Sanjay barely had time to wonder what Nathan was doing when the monarch breached the surface. A massive wall of flesh, grey on top and white across the bottom, the leviathan shot up from the water only a few rods from the starboard side. Large as the boat itself, its mouth was wide enough to swallow a human whole and lined with rows of serrated teeth. Sanjay caught a glimpse of black eyes, small yet malevolent, and with an angry scream he raised the harpoon in both fores …
It was as if a beam of starlight had erupted from the hollow end of Nathan’s object, a thin white ray which briefly and silently erased the darkness. It lanced straight into the underside of the monarch’s mouth, and for an instant Sanjay saw it reappear within the creature’s jaws.
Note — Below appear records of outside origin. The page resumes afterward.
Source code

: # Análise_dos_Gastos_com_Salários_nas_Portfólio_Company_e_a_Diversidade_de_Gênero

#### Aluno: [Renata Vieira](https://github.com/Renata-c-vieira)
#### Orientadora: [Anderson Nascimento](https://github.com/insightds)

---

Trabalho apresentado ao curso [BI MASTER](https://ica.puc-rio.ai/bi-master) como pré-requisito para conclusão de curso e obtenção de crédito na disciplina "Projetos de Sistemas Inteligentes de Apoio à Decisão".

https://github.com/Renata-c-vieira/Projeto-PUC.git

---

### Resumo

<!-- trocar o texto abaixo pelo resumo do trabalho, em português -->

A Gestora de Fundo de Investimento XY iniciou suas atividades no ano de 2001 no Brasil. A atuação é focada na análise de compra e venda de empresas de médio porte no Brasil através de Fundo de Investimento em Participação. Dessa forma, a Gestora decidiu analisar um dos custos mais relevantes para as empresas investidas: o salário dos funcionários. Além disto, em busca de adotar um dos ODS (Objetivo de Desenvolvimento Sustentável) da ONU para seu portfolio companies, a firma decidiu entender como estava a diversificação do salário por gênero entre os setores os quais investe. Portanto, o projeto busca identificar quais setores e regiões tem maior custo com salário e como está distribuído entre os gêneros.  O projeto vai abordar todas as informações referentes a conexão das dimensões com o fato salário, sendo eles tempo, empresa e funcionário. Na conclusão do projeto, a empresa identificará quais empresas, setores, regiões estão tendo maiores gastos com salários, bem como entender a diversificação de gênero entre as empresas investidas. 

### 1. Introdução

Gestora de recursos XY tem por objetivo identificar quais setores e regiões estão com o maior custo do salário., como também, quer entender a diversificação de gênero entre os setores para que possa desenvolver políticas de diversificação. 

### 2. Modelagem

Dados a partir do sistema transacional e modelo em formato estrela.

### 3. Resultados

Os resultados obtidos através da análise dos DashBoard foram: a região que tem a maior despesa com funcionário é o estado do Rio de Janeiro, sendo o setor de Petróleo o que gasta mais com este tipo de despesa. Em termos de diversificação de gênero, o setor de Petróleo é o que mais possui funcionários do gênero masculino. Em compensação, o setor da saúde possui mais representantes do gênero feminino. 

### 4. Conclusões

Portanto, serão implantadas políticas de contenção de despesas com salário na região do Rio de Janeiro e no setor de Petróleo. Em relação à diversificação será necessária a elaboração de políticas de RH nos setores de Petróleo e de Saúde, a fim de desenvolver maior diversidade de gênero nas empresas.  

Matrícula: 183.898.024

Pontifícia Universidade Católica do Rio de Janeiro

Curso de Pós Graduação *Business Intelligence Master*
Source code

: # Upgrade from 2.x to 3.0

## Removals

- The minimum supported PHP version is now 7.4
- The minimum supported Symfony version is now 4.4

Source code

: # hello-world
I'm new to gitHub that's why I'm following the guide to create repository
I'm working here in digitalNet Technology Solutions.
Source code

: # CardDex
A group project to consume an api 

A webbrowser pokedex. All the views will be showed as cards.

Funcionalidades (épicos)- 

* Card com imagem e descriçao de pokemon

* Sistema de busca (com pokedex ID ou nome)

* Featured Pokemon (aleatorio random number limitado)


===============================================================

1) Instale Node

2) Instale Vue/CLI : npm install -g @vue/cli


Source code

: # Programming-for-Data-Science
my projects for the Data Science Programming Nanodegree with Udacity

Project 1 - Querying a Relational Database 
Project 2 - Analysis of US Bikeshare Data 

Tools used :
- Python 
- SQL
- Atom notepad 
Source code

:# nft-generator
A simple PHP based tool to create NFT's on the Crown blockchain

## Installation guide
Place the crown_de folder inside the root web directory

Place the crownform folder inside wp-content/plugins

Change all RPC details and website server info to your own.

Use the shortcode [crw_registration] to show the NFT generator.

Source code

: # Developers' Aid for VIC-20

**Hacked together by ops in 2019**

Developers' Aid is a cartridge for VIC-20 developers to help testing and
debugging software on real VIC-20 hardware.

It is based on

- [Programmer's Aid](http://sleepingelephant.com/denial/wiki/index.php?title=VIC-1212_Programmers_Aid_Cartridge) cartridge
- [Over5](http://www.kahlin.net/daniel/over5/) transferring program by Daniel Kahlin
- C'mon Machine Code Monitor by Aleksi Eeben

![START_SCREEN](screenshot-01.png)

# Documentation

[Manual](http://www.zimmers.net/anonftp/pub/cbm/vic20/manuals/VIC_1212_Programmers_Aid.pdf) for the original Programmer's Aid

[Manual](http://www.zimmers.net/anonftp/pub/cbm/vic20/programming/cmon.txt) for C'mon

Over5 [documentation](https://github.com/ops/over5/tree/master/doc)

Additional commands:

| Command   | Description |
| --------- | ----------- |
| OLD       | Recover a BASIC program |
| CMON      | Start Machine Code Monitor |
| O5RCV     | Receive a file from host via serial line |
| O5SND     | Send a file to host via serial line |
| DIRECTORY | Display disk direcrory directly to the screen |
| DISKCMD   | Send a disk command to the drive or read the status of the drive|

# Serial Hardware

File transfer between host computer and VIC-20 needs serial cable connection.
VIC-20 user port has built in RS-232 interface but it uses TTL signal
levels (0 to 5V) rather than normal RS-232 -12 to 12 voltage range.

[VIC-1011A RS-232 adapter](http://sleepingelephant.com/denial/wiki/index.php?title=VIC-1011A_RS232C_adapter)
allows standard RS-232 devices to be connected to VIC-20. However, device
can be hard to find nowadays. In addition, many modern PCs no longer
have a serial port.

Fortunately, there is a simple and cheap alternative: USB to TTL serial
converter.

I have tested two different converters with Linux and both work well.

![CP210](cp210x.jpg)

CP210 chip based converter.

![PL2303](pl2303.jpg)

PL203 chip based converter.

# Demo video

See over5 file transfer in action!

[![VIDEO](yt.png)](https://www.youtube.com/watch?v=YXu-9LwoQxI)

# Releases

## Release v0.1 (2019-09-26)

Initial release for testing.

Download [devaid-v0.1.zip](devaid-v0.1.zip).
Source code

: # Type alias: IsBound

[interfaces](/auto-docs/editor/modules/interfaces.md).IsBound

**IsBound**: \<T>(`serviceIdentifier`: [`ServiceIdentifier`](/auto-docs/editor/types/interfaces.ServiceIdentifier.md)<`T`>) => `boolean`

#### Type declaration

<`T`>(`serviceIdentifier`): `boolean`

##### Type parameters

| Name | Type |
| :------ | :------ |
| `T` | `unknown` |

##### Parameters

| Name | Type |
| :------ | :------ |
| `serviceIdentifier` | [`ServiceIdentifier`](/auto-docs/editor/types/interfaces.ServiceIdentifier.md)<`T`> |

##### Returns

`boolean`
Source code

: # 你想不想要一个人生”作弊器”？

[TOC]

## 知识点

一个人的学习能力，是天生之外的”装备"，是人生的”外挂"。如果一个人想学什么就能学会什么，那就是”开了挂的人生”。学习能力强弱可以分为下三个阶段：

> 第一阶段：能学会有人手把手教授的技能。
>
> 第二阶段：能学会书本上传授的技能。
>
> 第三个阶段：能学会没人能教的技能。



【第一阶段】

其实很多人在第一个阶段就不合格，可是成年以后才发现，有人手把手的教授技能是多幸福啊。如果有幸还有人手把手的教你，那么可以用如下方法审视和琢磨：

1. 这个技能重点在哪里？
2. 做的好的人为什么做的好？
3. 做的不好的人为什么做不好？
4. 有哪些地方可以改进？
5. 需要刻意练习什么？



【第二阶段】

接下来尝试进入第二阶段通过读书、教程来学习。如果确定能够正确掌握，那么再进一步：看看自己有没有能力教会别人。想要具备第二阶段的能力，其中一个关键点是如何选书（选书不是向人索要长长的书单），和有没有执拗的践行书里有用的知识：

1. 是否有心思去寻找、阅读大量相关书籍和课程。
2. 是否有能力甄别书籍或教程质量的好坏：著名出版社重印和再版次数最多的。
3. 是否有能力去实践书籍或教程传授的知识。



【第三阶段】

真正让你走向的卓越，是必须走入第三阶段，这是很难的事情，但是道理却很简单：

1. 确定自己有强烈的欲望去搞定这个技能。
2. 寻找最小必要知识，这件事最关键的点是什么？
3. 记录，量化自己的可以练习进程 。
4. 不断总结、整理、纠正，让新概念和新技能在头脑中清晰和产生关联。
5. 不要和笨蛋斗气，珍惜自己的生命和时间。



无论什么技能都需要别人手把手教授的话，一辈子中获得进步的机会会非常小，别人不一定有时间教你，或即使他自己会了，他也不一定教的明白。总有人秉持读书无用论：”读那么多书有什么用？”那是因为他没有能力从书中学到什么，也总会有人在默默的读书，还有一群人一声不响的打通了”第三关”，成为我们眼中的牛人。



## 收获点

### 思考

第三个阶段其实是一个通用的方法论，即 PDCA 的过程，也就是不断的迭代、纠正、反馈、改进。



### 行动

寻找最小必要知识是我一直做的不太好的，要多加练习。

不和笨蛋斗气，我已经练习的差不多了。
A smell like fish being broiled as the beam burned through the monarch’s head and a loud, agonized groan, then the monarch fell back into the water, making a tremendous splash that threw a wave over the side of the boat.
The monarch was still spasmodically flopping on the surface, its fins and tail thrashing back and forth, when Nathan pointed his weapon—for this was obviously what it was—at it again. Once more, the thin beam cut into the creature’s head, this time between the eyes. The monarch jerked and then became still, a dying mass floating on the water.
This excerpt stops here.